From: "Peter W. Morreale" <morreale@sgi.com>
To: NeilBrown <neilb@suse.de>
Cc: linux-raid@vger.kernel.org
Subject: Re: [md PATCH 00/16] hot-replace support for RAID4/5/6
Date: Thu, 27 Oct 2011 14:53:20 -0600 [thread overview]
Message-ID: <1319748800.14224.2.camel@hermosa.site> (raw)
In-Reply-To: <20111028074445.7ecfa029@notabene.brown>
On Fri, 2011-10-28 at 07:44 +1100, NeilBrown wrote:
> On Thu, 27 Oct 2011 11:10:34 -0600 "Peter W. Morreale" <morreale@sgi.com>
> wrote:
>
> > On Wed, 2011-10-26 at 12:43 +1100, NeilBrown wrote:
> > > The following series - on top of my for-linus branch which should appear in
> > > 3.2-rc1 eventually - implements hot-replace for RAID4/5/6. This is almost
> > > certainly the most requested feature over the last few years.
> > > The whole series can be pulled from my md-devel branch:
> > > git://neil.brown.name/md md-devel
> > > (please don't do a full clone, it is not a very fast link).
> > >
> > > There is currently no mdadm support, but you can test it out and
> > > experiment without mdadm.
> > >
> > > In order to activate hot-replace you need to mark the device as
> > > 'replaceable'.
> > > This happens automatically when a write error is recorded in a
> > > bad-block log (if you happen to have one).
> > > It can be achieved manually by
> > > echo replaceable > /sys/block/mdXX/md/dev-YYY/state
> > >
> > > This makes YYY, in XX, replaceable.
> > >
> > > If md notices that there is a replaceable drive and a spare it will
> > > attach the spare to the replaceable drive and mark it as a
> > > 'replacement'.
> > > This word appears in the 'state' file and as (R) in /proc/mdstat.
> > >
> > > md will then copy data from the replaceable drive to the replacement.
> > > If there is a bad block on the replaceable drive, it will get the data
> > > from elsewhere. This looks like a "recovery" operation.
> > >
> > > When the replacement completes the replaceable device will be marked
> > > as Failed and will be disconnected from the array (i.e. the 'slot'
> > > will be set to 'none') and the replacement drive will take up full
> > > possession of that slot.
> >
> > Neil,
> >
> > Seems to work quite well.

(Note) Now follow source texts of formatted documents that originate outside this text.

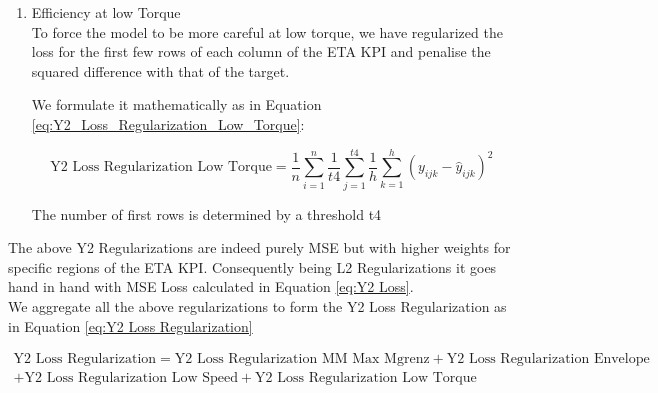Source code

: \documentclass{report} %
\begin{document}
\begin{enumerate}
\item Efficiency at low Torque \\

To force the model to be more careful at low torque, we have regularized the loss for the first few rows of each column of the ETA \ac{KPI} and penalise the squared difference with that of the target.

We formulate it mathematically as in Equation \ref{eq:Y2_Loss_Regularization_Low_Torque}:

\begin{equation}
    \text{Y2 Loss Regularization Low Torque} = \frac{1}{n} \sum_{i=1}^{n} \frac{1}{t4} \sum_{j=1}^{t4} \frac{1}{h} \sum_{k=1}^{h} (y_{ijk} - \hat{y}_{ijk})^2
    \label{eq:Y2_Loss_Regularization_Low_Torque}
\end{equation}


\vspace{0.2cm} %

The number of first rows is determined by a threshold t4

\end{enumerate}

The above Y2 Regularizations are indeed purely \ac{MSE} but with higher weights for specific regions of the ETA \ac{KPI}.
Consequently being L2 Regularizations it goes hand in hand with \ac{MSE} Loss calculated in Equation \ref{eq:Y2 Loss}.\\

We aggregate all the above regularizations to form the Y2 Loss Regularization as in Equation \ref{eq:Y2 Loss Regularization}

\begin{equation}
    \begin{split}
\text{Y2 Loss Regularization} = \text{Y2 Loss Regularization MM Max Mgrenz} + \text{Y2 Loss Regularization Envelope} \\
    + \text{Y2 Loss Regularization Low Speed} + \text{Y2 Loss Regularization Low Torque}
    \end{split}
    \label{eq:Y2 Loss Regularization}
\end{equation}
\end{document}

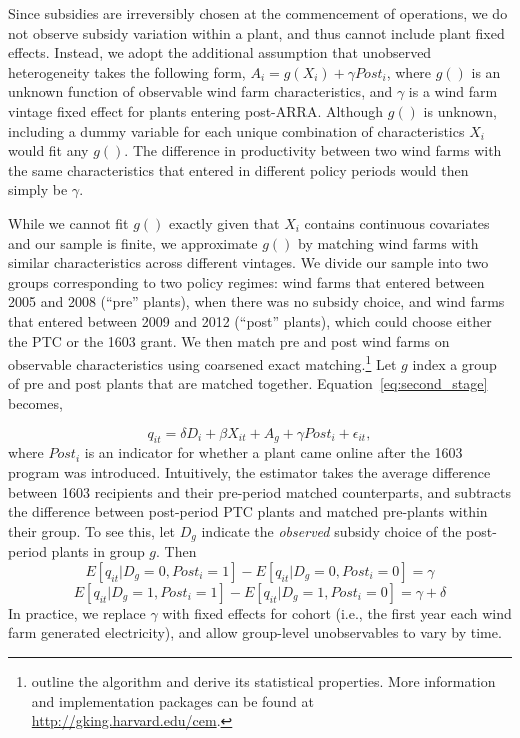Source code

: \documentclass[12pt]{article}
\begin{document}
Since subsidies are irreversibly chosen at the commencement of operations, we do not observe subsidy variation within a plant, and thus cannot include plant fixed effects. Instead, we adopt the additional assumption that unobserved heterogeneity takes the following form, $A_{i}=g(X_{i})+\gamma Post_{i}$, where $g()$ is an unknown function of observable wind farm characteristics, and $\gamma$ is a wind farm vintage fixed effect for plants entering post-ARRA. Although $g()$ is unknown, including a dummy variable for each unique combination of characteristics $X_{i}$ would fit any $g()$. The difference in productivity between two wind farms with the same characteristics that entered in different policy periods would then simply be $\gamma$.

While we cannot fit $g()$ exactly given that $X_{i}$ contains continuous covariates and our sample is finite, we approximate $g()$ by matching wind farms with similar characteristics across different vintages. We divide our sample into two groups corresponding to two policy regimes: wind farms that entered between 2005 and 2008 (``pre'' plants), when there was no subsidy choice, and wind farms that entered between 2009 and 2012 (``post'' plants), which could choose either the PTC or the 1603 grant. We then match pre and post wind farms on observable characteristics using coarsened exact matching.\footnote{\citet{iacus_causal_2012} outline the algorithm and derive its statistical properties. More information and implementation packages can be found at \href{http://gking.harvard.edu/cem}{http://gking.harvard.edu/cem}.} Let $g$ index a group of pre and post plants that are matched together. Equation~\ref{eq:second_stage} becomes, 

\begin{equation}
q_{it}=\delta D_{i}+\beta X_{it}+A_{g}+\gamma Post_{i}+\epsilon_{it}\label{eq:mdd} ,
\end{equation}
where $Post_{i}$ is an indicator for whether a plant came online after the 1603 program was introduced. Intuitively, the estimator takes the average difference between 1603 recipients and their pre-period matched counterparts, and subtracts the difference between post-period PTC plants and matched pre-plants within their group. To see this, let $D_{g}$ indicate the \emph{observed} subsidy choice of the post-period plants in group $g$. Then
\[
E[q_{it}|D_{g}=0,Post_{i}=1]-E[q_{it}|D_{g}=0,Post_{i}=0]=\gamma
\]
\[
E[q_{it}|D_{g}=1,Post_{i}=1]-E[q_{it}|D_{g}=1,Post_{i}=0]=\gamma+\delta
\]
In practice, we replace $\gamma$ with fixed effects for cohort (i.e., the first year each wind farm generated electricity), and allow group-level unobservables to vary by time.
\end{document}
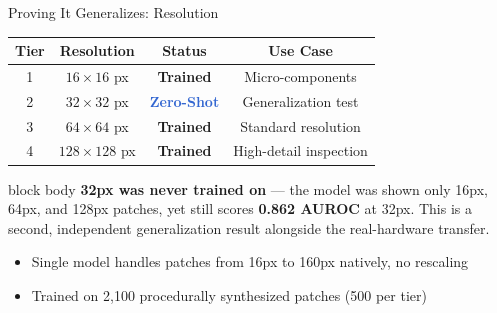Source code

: \documentclass[aspectratio=169, 11pt]{beamer}
\newcommand{\emphred}[1]{\textcolor{secondary}{#1}}
\begin{document}
\begin{frame}{\emphred{Proving It Generalizes: Resolution}}
    \begin{center}
        \begin{tabular}{|c|c|c|c|}
            \hline
            \textbf{\emphred{Tier}} & \textbf{Resolution} & \textbf{Status} & \textbf{Use Case} \\
            \hline
            1 & $16 \times 16$ px & \textcolor{accent}{\textbf{Trained}} & Micro-components \\
            \hline
            2 & $32 \times 32$ px & \textcolor{highlight}{\textbf{Zero-Shot}} & Generalization test \\
            \hline
            3 & $64 \times 64$ px & \textcolor{accent}{\textbf{Trained}} & Standard resolution \\
            \hline
            4 & $128 \times 128$ px & \textcolor{accent}{\textbf{Trained}} & High-detail inspection \\
            \hline
        \end{tabular}
    \end{center}

    \vspace{0.6cm}
    \begin{beamercolorbox}[wd=0.9\paperwidth,rounded=true,sep=0.6em]{block body}
        \textbf{32px was never trained on} --- the model was shown only 16px, 64px, and 128px patches, yet still scores \textbf{0.862 AUROC} at 32px. This is a second, independent generalization result alongside the real-hardware transfer.
    \end{beamercolorbox}

    \vspace{0.4cm}
    \begin{itemize}
        \item Single model handles patches from 16px to 160px natively, no rescaling
        \item Trained on 2,100 procedurally synthesized patches (500 per tier)
    \end{itemize}
\end{frame}
\end{document}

Note I have not yet performed a data
> > consistency check, just the mechanics of 'replacing' an existing
> > drive.
> >
> > I see in the code that a recovery is kicked immediately after changing
> > the state of a drive. One question is whether it will be possible to
> > mark multiple drives for replacement, then invoke the recovery one time,
> > replacing all disks marked in a single pass?
> >
> > Right now, it changing state on multiple drives kicks off sequential
> > recoveries. For larger disks (3TB/etc), recovery takes a long time and
> > there is a non-zero performance hit on the live array.
> >
> > There are two common use cases to think about. First being an array
> > disk replacement to (say) larger disks. Second being a new array in use
> > for a period of time where the disks are approaching end-of-life, and
> > multiple disks are showing signs of possible failure. So we want to
> > replace a number of them at one time and incur the performance hit one
> > time.
> >
> > I see where the code limits a recovery to one sync at a time, would it
> > be possible to extend this to multiple concurrent replacements?
> >
> > What would it take to enable this?
>
> echo frozen > /sys/block/mdX/md/sync_action
> for i in /sys/block/mdX/md/dev-*/state
> do echo replaceable > $i
> done
> echo repair > /sys/block/mdX/md/sync_action
>
> should do it. You certainly should be able to replace several devices at the
> same time using this approach, though I haven't tried it.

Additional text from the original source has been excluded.